Records for this exercise:
________________________

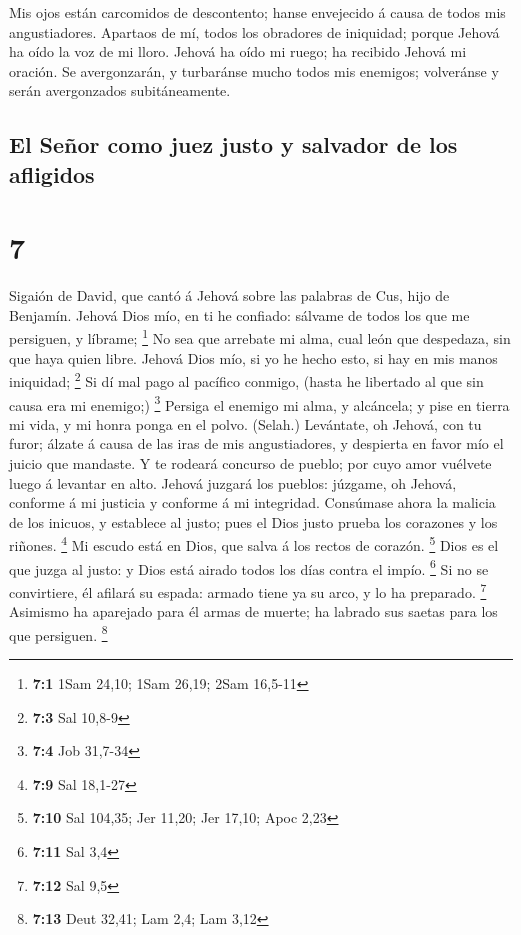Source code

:  Mis ojos están carcomidos de descontento; hanse envejecido
á causa de todos mis angustiadores.  Apartaos de mí, todos
los obradores de iniquidad; porque Jehová ha oído la voz de mi lloro.
 Jehová ha oído mi ruego; ha recibido Jehová mi oración.
 Se avergonzarán, y turbaránse mucho todos mis enemigos;
volveránse y serán avergonzados subitáneamente.

\hypertarget{el-seuxf1or-como-juez-justo-y-salvador-de-los-afligidos}{%
\subsection{El Señor como juez justo y salvador de los
afligidos}\label{el-seuxf1or-como-juez-justo-y-salvador-de-los-afligidos}}

\hypertarget{section-6}{%
\section{7}\label{section-6}}

 Sigaión de David, que cantó á Jehová sobre las palabras de
Cus, hijo de Benjamín. Jehová Dios mío, en ti he confiado: sálvame de
todos los que me persiguen, y líbrame; \footnote{\textbf{7:1} 1Sam
  24,10; 1Sam 26,19; 2Sam 16,5-11}  No sea que arrebate mi
alma, cual león que despedaza, sin que haya quien libre. 
Jehová Dios mío, si yo he hecho esto, si hay en mis manos iniquidad;
\footnote{\textbf{7:3} Sal 10,8-9}  Si dí mal pago al
pacífico conmigo, (hasta he libertado al que sin causa era mi enemigo;)
\footnote{\textbf{7:4} Job 31,7-34}  Persiga el enemigo mi
alma, y alcáncela; y pise en tierra mi vida, y mi honra ponga en el
polvo. (Selah.)  Levántate, oh Jehová, con tu furor; álzate
á causa de las iras de mis angustiadores, y despierta en favor mío el
juicio que mandaste.  Y te rodeará concurso de pueblo; por
cuyo amor vuélvete luego á levantar en alto.  Jehová juzgará
los pueblos: júzgame, oh Jehová, conforme á mi justicia y conforme á mi
integridad.  Consúmase ahora la malicia de los inicuos, y
establece al justo; pues el Dios justo prueba los corazones y los
riñones. \footnote{\textbf{7:9} Sal 18,1-27}  Mi escudo
está en Dios, que salva á los rectos de corazón. \footnote{\textbf{7:10}
  Sal 104,35; Jer 11,20; Jer 17,10; Apoc 2,23}  Dios es el
que juzga al justo: y Dios está airado todos los días contra el impío.
\footnote{\textbf{7:11} Sal 3,4}  Si no se convirtiere, él
afilará su espada: armado tiene ya su arco, y lo ha preparado.
\footnote{\textbf{7:12} Sal 9,5}  Asimismo ha aparejado
para él armas de muerte; ha labrado sus saetas para los que persiguen.
\footnote{\textbf{7:13} Deut 32,41; Lam 2,4; Lam 3,12}

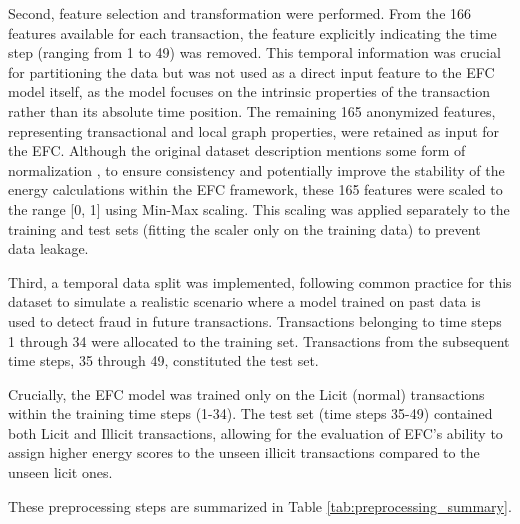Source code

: \documentclass[12pt]{article}
\begin{document}
Second, feature selection and transformation were performed. From the 166 features available for each transaction, the
feature explicitly indicating the time step (ranging from 1 to 49) was removed. This temporal information was crucial
for partitioning the data but was not used as a direct input feature to the EFC model itself, as the model focuses on the
intrinsic properties of the transaction rather than its absolute time position. The remaining 165 anonymized features,
representing transactional and local graph properties, were retained as input for the EFC. Although the original dataset
description mentions some form of normalization \cite{weber2019antimoneylaunderingbitcoinexperimenting}, to ensure consistency
and potentially improve the stability of the energy calculations within the EFC framework, these 165 features were scaled
to the range [0, 1] using Min-Max scaling. This scaling was applied separately to the training and test sets (fitting
the scaler only on the training data) to prevent data leakage.

Third, a temporal data split was implemented, following common practice for this dataset
\cite{weber2019antimoneylaunderingbitcoinexperimenting, lorenz2021machinelearningmethodsdetect} to simulate a realistic
scenario where a model trained on past data is used to detect fraud in future transactions. Transactions belonging to
time steps 1 through 34 were allocated to the training set. Transactions from the subsequent time steps, 35 through 49,
constituted the test set.

Crucially, the EFC model was trained only on the Licit (normal) transactions within the training time steps (1-34).
The test set (time steps 35-49) contained both Licit and Illicit transactions, allowing for the evaluation of EFC's
ability to assign higher energy scores to the unseen illicit transactions compared to the unseen licit ones.

These preprocessing steps are summarized in Table \ref{tab:preprocessing_summary}.
\end{document}
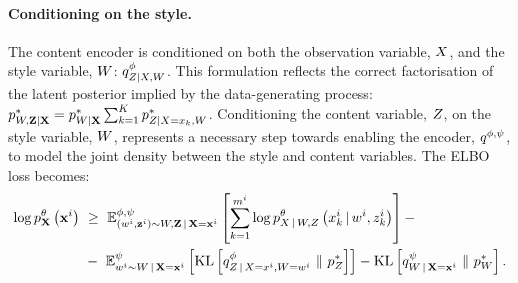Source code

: \documentclass[../thesis.tex]{subfiles}
\begin{document}
\paragraph{Conditioning on the style.} The content encoder is conditioned on both the observation variable, $\myrv{x}$, and the style variable, $\myrv{w}$: $\myfunc{q}^{\phi}_{\myrv{z} | \myrv{x}, \myrv{w}}$. This formulation reflects the correct factorisation of the latent posterior implied by the data-generating process: $\myfunc{p}^{*}_{\myrv{w}, \mygroup{\myrv{z}} | \mygroup{\myrv{x}}} = \myfunc{p}^{*}_{\myrv{w} | \mygroup{\myrv{x}}} \sum_{k=1}^{\myrv{K}} \myfunc{p}^{*}_{\myrv{z} | \myrv{x} = \myvect{x}_k, \myrv{w}}$. Conditioning the content variable, $\myrv{z}$, on the style variable, $\myrv{w}$, represents a necessary step towards enabling the encoder, $\myfunc{q}^{\phi, \psi}$, to model the joint density between the style and content variables. The ELBO loss becomes:
\begin{align}
\begin{split}
      \log \myfunc{p}^{\theta}_{\mygroup{\myrv{x}}} \left( \mygroup{\myvect{x}}^i \right) ~&\geq~ \mathbb{E}^{\phi, \psi}_{(\myvect{w}^i, \mygroup{\myvect{z}}^i) \sim \myrv{w}, \mygroup{\myrv{z}} \,|\, \mygroup{\myrv{x}} = \mygroup{\myvect{x}}^i} \left[\sum_{k=1}^{\mycnt{m}^i} \log \myfunc{p}^{\theta}_{\myrv{x} \,|\, \myrv{w}, \myrv{z}} \left( \myvect{x}^i_k \,|\, \myvect{w}^i, \myvect{z}^i_k \right) \right] - \\ 
      &-~ \mathbb{E}^{\psi}_{\myvect{w}^i \sim \myrv{w} \,|\, \mygroup{\myrv{x}} = \mygroup{\myvect{x}}^i} \left[ \mathrm{KL} \left[ \myfunc{q}^{\phi}_{\myrv{z} \,|\, \myrv{x} = \myvect{x}^i, \myrv{w} = \myvect{w}^i} ~\|~ \myfunc{p}^{*}_{\myrv{z}} \right] \right] - \mathrm{KL} \left[ \myfunc{q}^{\psi}_{\myrv{w} \,|\, \mygroup{\myrv{x}} = \mygroup{\myvect{x}}^i} ~\|~ \myfunc{p}^{*}_{\myrv{w}} \right].
\label{eq:cxvae_elbo}
\end{split}
\end{align}


\end{document}
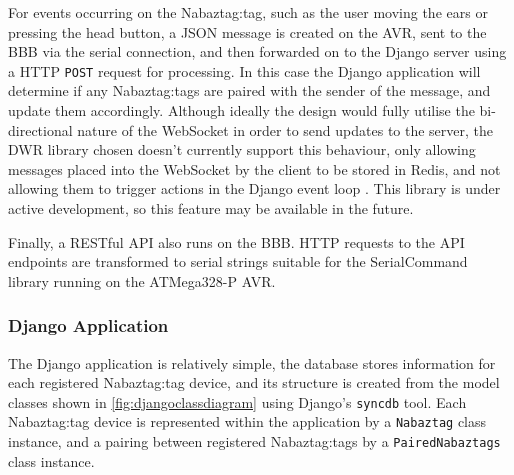 \documentclass[12pt, a4paper]{article}
\begin{document}
	For events occurring on the Nabaztag:tag, such as the user moving the ears or pressing the head button, a \ac{JSON} message is created on the AVR, sent to the \ac{BBB} via the serial connection, and then forwarded on to the Django server using a \ac{HTTP} \verb+POST+ request for processing. In this case the Django application will determine if any Nabaztag:tags are paired with the sender of the message, and update them accordingly. Although ideally the design would fully utilise the bi-directional nature of the WebSocket in order to send updates to the server, the \ac{DWR} library chosen doesn't currently support this behaviour, only allowing messages placed into the WebSocket by the client to be stored in Redis, and not allowing them to trigger actions in the Django event loop \parencite{djangowsredis}. This library is under active development, so this feature may be available in the future.
	
	Finally, a \ac{REST}ful \ac{API} also runs on the \ac{BBB}. \ac{HTTP} requests to the \ac{API} endpoints are transformed to serial strings suitable for the SerialCommand library running on the ATMega328-P AVR.
	
	\subsubsection{Django Application}
	
	The Django application is relatively simple, the database stores information for each registered Nabaztag:tag device, and its structure is created from the model classes shown in \autoref{fig:djangoclassdiagram} using Django's \verb+syncdb+ tool. Each Nabaztag:tag device is represented within the application by a \verb+Nabaztag+ class instance, and a pairing between registered Nabaztag:tags by a \verb+PairedNabaztags+ class instance.
		
\end{document}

________________________

Work item: Figure out how many lines of the material above hold the word "oído", and answer with that number only.

Answer to the problem: 2